START Data extracts

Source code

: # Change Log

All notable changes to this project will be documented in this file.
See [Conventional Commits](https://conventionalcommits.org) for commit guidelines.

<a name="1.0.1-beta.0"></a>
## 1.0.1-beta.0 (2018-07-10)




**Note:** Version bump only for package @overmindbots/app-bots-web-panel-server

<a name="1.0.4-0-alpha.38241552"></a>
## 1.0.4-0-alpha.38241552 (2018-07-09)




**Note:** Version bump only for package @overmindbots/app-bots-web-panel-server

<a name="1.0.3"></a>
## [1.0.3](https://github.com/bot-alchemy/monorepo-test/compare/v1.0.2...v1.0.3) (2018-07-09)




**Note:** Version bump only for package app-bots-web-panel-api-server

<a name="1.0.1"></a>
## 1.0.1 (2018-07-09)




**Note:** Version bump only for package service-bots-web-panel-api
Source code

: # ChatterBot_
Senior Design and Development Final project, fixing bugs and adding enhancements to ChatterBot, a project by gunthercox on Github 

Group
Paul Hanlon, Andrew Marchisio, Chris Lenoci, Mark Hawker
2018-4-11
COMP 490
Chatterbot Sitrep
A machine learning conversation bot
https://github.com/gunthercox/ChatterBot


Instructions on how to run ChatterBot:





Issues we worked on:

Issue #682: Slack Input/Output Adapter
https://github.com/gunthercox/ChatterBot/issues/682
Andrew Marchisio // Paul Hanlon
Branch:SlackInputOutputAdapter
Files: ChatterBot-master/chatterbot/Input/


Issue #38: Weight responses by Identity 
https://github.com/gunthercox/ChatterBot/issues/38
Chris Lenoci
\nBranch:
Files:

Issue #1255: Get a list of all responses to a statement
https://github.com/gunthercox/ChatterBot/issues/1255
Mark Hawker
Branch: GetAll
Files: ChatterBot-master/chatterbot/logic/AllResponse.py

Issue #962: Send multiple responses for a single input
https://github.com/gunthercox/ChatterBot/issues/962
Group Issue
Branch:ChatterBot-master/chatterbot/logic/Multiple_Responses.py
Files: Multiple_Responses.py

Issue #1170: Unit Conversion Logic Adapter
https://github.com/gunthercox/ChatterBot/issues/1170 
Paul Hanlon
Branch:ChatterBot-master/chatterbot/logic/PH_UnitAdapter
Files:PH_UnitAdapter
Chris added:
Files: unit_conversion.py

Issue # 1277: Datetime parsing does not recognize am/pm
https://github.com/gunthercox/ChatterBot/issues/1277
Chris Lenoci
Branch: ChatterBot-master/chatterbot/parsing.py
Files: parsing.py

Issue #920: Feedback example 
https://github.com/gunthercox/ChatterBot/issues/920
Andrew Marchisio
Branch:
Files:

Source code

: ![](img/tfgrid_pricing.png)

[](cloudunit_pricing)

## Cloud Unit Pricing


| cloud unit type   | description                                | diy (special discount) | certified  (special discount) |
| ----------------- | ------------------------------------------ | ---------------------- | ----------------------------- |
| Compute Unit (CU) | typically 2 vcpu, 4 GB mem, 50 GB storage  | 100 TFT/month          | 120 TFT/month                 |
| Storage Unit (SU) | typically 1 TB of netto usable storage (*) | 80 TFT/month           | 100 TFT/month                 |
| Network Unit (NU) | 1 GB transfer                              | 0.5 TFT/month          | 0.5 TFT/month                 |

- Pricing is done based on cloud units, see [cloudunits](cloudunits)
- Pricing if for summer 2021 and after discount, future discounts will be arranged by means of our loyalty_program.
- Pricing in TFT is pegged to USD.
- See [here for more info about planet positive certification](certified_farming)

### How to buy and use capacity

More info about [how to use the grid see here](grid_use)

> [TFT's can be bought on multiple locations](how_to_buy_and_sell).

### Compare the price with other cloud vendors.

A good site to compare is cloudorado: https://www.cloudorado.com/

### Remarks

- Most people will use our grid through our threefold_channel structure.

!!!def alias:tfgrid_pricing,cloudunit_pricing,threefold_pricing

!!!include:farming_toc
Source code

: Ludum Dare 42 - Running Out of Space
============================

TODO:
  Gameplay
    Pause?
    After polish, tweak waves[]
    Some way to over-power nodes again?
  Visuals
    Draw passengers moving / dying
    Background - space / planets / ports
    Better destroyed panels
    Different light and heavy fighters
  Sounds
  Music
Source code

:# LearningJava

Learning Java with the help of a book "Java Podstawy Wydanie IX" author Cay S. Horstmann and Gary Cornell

END Data extracts
START Data extracts

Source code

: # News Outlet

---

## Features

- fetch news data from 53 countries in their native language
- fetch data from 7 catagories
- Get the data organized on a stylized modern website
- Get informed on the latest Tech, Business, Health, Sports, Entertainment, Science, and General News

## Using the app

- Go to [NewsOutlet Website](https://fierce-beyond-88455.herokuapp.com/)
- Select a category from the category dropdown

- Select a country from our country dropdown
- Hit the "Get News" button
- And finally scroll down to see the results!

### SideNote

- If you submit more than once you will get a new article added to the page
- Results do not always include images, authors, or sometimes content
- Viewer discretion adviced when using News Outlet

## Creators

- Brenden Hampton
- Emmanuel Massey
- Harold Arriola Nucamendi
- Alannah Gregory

END Data extracts

**To do**
What lines in the data above contain the word "bots"? Show them all.

**Completed exercise**
**Note:** Version bump only for package @overmindbots/app-bots-web-panel-server
**Note:** Version bump only for package @overmindbots/app-bots-web-panel-server
**Note:** Version bump only for package app-bots-web-panel-api-server
**Note:** Version bump only for package service-bots-web-panel-api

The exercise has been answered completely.